El papado, un título para comprar

Desafortunadamente otra época gris para la Iglesia, pues los movimientos políticos ofrecían indignamente el título de papa al mejor postor.

Benedicto IX

 

Aunque no todos los horrores y miserias contados por los cronistas sean demostrables ni respondieran a la verdad, sí parece cierto que esas exageraciones tenían un fundamento real. Por ejemplo, Benedicto IX tendría seguramente más de doce años cuando fue elegido papa, pero desde luego, no habría cumplido los quince. Su padre, Alberico, era hermano de los dos papas precedentes, y pagó lo necesario para que el joven Teofilacto, conde de Túsculo, sucediera a sus tíos. La entronización tuvo lugar el 27 de agosto o el 3 de septiembre del año 1032.

 

Benedicto IX conseguiría sin demasiado esfuerzo descender a los niveles de sus antepasados más despreciables -las célebres libertinas Teodora y Marozia- y tendría a gala conducirse siguiendo los ejemplos más execrables de su lejano predecesor Juan XII. Desiderio de Montecassino, un cronista benedictino que llegaría a ser papa con el nombre de Víctor III, se sintió avergonzado al relatar determinados pormenores de las bajezas de Benedicto IX.

 

Demasiado esclavo de sus personales pasiones, aquel papa depravado no fue más que un juguete en las manos del emperador, en cuya corte residiría algunos años hacia 1037 ó 1039. Regresó a la Urbe, pero los romanos se hartaron pronto de él: en septiembre del 1044 un levantamiento popular, alentado por los Crescencios, la familia rival, le expulsó de la ciudad. Se ofreció entonces la tiara a quien más pagó por ella: Silvestre III, al que consagraron el 20 de enero del año 1045. Pero unos días después, el 10 de febrero siguiente, los hombres de Benedicto IX hicieron huir al usurpador.

 

Benedicto reanudó sus funciones el 10 de abril, pero su corazón y su cabeza estaban lejos. Había experimentado que el trono de San Pedro no era precisamente divertido. ¡Al menos que le sirviera para hacer dinero! Consecuente con la idea, tres semanas más tarde cedió su puesto por 1.500 libras de oro a su propio padrino, el arcipreste Juan Graciano, que tomó el nombre de Gregorio VI.

 

Nunca se había visto cosa igual. Para salir de tan extraña situación, romper la confusión y establecer, sin la menor duda, los derechos de un tercero, Clemente II, el rey Enrique III hizo que se despojara oficialmente a Benedicto IX de todos sus títulos y prerrogativas. Era diciembre del año 1046. Pero en menos de un año, la muerte de Clemente II -en octubre del 1047- proporcionaba inesperadamente a Benedicto la ocasión de acceder de nuevo al trono pontificio, en el que se mantuvo hasta que Bonifacio, de Toscana, debidamente respaldado por el emperador Enrique III, logrará expulsarle el 16 de julio del 1048. Sin embargo, hasta que falleció, a fines del año 1055, aquel papa de ida y vuelta no cesó de reivindicar el título que con tanto desapego había vendido tiempo atrás.

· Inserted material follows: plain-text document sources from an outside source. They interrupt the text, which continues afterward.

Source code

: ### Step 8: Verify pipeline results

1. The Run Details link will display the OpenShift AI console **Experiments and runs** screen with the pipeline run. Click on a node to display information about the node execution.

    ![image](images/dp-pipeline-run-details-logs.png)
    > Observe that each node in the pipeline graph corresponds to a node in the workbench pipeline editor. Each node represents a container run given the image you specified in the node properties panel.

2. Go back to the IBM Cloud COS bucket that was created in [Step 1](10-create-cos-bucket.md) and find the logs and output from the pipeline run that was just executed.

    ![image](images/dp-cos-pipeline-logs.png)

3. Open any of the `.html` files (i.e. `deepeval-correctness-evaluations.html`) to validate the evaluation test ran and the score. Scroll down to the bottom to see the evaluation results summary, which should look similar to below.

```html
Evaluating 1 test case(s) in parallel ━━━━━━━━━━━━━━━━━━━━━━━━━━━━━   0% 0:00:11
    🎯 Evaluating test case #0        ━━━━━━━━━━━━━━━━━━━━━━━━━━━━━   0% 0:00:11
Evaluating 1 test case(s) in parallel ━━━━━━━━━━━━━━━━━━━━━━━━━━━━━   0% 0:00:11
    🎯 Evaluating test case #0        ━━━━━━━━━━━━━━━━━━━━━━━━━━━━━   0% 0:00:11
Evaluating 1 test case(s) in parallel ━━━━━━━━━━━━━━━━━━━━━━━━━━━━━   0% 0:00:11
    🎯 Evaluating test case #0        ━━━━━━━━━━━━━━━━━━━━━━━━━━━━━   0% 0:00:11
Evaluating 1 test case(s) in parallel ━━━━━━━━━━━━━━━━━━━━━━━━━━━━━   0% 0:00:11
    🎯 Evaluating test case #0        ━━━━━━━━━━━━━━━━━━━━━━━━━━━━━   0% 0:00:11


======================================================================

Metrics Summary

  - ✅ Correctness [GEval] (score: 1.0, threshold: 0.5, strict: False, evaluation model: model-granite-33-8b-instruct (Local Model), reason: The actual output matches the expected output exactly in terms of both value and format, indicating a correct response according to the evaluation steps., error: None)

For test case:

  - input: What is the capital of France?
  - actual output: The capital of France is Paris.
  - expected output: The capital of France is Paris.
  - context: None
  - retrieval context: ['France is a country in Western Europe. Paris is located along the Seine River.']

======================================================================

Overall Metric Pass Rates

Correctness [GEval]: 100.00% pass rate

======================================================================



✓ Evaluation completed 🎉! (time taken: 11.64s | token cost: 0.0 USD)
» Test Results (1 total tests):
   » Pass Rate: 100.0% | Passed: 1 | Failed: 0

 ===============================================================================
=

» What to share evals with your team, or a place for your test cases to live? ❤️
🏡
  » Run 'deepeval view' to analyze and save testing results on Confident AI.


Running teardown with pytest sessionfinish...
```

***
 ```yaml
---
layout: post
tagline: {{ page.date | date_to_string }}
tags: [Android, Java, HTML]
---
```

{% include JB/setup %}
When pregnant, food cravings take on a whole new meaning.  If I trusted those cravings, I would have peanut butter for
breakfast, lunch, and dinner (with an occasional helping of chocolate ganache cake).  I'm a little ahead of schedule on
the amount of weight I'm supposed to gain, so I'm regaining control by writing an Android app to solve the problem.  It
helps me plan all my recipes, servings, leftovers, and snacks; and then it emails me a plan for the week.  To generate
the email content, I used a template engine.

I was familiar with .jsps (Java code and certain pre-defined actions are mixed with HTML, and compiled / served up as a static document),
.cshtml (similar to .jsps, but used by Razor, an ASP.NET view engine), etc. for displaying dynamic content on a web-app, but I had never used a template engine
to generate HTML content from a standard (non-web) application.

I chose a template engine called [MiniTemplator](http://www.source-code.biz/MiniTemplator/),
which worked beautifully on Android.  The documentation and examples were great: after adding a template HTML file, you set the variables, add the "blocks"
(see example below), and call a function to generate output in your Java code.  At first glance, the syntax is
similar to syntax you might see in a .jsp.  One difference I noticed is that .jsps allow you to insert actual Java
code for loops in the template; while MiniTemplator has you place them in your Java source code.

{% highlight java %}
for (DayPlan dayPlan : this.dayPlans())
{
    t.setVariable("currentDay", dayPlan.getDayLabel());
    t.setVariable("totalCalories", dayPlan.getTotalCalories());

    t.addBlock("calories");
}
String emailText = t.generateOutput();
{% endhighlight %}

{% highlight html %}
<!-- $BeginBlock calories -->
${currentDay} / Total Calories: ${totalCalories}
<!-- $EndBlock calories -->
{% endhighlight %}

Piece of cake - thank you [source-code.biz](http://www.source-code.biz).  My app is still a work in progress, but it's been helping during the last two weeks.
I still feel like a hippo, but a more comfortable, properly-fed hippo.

Fue ciertamente un personaje poco recomendable.

 

No obstante, quedó entre las costumbres del papado -y ha llegado hasta hoy- una tradición iniciada por él: la de que el papa elija su propio escudo, sus propios blasones.

Y no deja de ser admirable y paradójico que, mientras en Roma se ofrecía el espectáculo descrito, la santidad se imponía por todas partes, saltando los muros de los monasterios. Era el tiempo de san Esteban de Hungría (muerto en 1038), de san Canuto de Dinamarca (1035), de san Eduardo de Inglaterra (1066), de san Enrique II de Alemania, de santa Cunegunda, etc.

Silvestre III

 

El 20 de enero del 1045 el partido de los Crescencio hizo consagrar papa al cardenal Juan, obispo de Sabina, para sustituir a Benedicto IX, expulsado del trono. Juan tomó el nombre de Silvestre III. Pero el 10 de febrero es decir, a los veinte días- tuvo que huir ante la amenaza de Benedicto IX, que volvió a Roma para recuperar la tiara.

 

En el sínodo de Sutri, el rey Enrique III le declaró formalmente desposeído de su cargo, aunque se le permitió que continuara rigiendo su diócesis de Sabina.